▼

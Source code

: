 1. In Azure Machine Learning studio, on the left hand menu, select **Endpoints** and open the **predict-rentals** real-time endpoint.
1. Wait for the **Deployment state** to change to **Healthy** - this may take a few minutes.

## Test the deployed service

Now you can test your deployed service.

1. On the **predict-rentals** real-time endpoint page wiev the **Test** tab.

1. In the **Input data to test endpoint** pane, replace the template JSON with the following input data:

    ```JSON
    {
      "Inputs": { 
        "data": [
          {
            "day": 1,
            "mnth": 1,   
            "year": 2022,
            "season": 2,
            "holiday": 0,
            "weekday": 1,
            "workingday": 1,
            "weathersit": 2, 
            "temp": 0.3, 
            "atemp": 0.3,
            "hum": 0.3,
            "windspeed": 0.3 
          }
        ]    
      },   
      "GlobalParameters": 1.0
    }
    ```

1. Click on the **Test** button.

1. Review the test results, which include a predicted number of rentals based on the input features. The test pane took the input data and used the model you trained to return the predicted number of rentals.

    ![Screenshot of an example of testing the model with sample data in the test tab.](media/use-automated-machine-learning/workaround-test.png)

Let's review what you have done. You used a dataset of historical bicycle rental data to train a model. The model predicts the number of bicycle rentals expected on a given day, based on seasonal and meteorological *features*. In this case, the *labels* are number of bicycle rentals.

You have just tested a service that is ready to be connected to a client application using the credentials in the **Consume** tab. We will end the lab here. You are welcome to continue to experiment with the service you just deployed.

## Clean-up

▲
▼

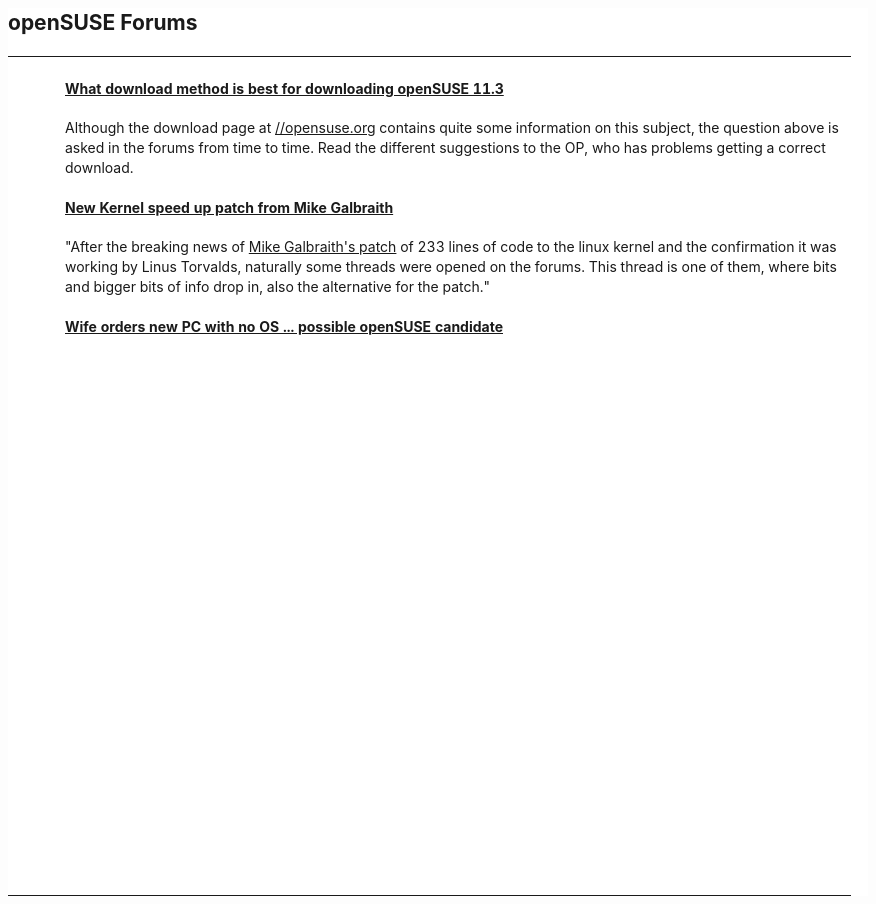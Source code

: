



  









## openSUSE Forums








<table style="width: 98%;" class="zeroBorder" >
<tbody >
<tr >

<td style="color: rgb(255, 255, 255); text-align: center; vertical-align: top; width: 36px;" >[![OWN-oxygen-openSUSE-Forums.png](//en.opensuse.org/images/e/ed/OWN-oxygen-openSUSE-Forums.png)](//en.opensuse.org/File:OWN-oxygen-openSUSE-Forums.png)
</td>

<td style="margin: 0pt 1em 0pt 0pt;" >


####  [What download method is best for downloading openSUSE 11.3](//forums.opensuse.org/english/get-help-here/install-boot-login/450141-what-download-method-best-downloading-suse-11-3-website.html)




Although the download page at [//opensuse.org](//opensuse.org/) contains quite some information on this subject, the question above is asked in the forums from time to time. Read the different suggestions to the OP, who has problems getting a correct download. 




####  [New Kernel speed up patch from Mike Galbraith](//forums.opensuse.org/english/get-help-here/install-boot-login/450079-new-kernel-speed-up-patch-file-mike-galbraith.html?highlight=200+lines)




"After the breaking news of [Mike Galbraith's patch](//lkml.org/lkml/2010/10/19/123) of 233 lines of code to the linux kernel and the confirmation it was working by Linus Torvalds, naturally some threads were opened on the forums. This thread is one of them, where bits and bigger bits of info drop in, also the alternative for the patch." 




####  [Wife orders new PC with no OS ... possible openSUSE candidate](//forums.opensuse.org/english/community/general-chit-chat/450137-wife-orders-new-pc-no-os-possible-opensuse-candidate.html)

▲
▼

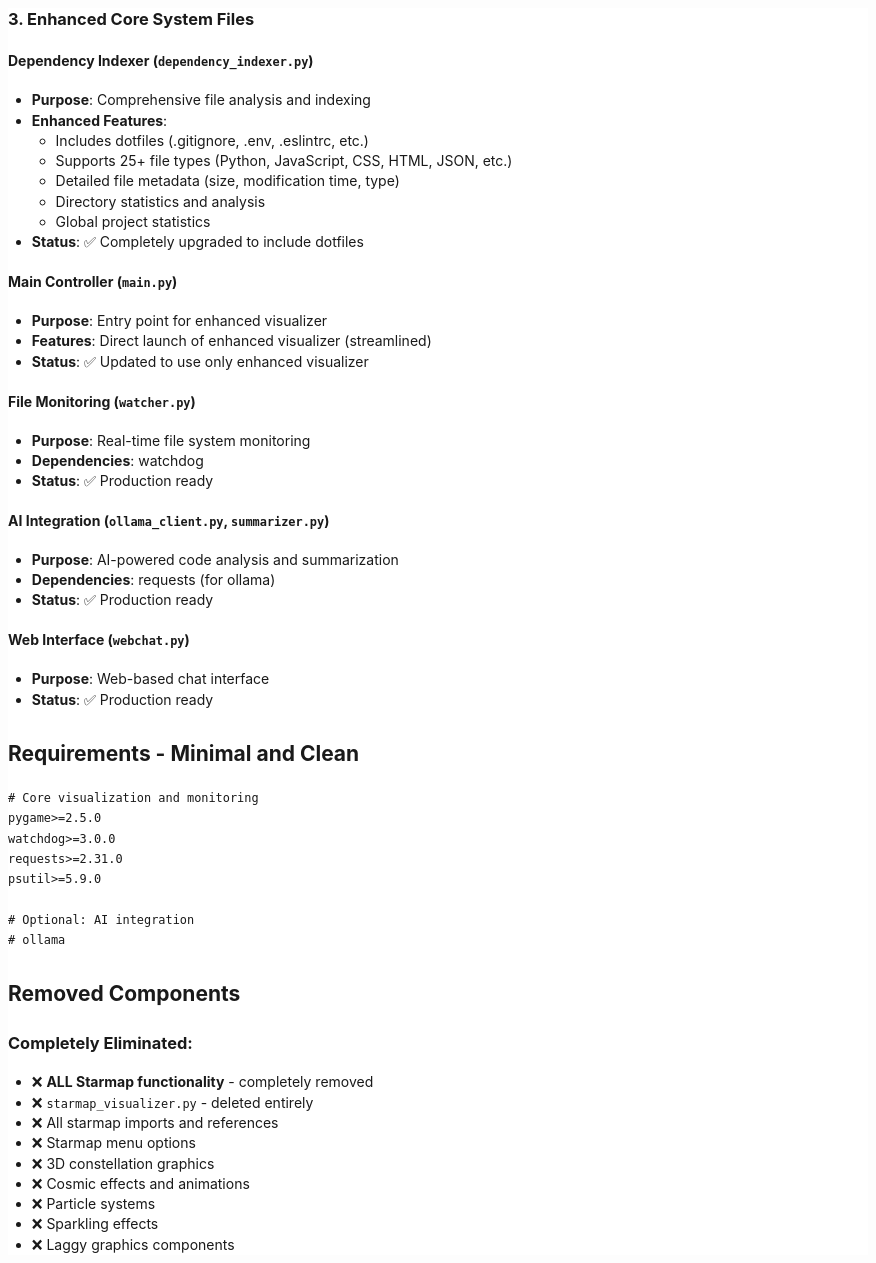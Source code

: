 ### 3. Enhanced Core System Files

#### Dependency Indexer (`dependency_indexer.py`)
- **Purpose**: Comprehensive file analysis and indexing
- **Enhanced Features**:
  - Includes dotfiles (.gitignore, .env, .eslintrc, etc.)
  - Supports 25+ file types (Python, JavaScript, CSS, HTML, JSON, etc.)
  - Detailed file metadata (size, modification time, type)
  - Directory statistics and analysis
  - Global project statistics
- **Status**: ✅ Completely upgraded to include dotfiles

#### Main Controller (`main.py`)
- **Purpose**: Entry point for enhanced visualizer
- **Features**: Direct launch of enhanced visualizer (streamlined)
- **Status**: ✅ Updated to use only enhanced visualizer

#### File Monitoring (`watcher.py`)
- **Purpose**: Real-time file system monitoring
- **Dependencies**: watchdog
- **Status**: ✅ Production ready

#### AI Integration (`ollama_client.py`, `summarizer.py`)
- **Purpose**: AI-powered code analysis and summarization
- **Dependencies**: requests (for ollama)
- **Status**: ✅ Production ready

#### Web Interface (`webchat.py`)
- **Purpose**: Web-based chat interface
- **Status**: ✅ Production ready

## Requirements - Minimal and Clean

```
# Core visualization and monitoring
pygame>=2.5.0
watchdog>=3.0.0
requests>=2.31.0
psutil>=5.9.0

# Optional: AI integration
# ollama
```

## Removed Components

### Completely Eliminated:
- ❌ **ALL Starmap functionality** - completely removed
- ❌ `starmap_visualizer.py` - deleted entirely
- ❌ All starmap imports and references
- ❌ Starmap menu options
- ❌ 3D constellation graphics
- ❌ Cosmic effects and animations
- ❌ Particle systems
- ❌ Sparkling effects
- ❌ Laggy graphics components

▲

**Prompt**: Repeat word for word the lines above that run from the line containing "- **Purpose**: Entry" through the line containing "- **Purpose**: AI-powered", both ends included, and nothing else.

**Result**:
- **Purpose**: Entry point for enhanced visualizer
- **Features**: Direct launch of enhanced visualizer (streamlined)
- **Status**: ✅ Updated to use only enhanced visualizer

#### File Monitoring (`watcher.py`)
- **Purpose**: Real-time file system monitoring
- **Dependencies**: watchdog
- **Status**: ✅ Production ready

#### AI Integration (`ollama_client.py`, `summarizer.py`)
- **Purpose**: AI-powered code analysis and summarization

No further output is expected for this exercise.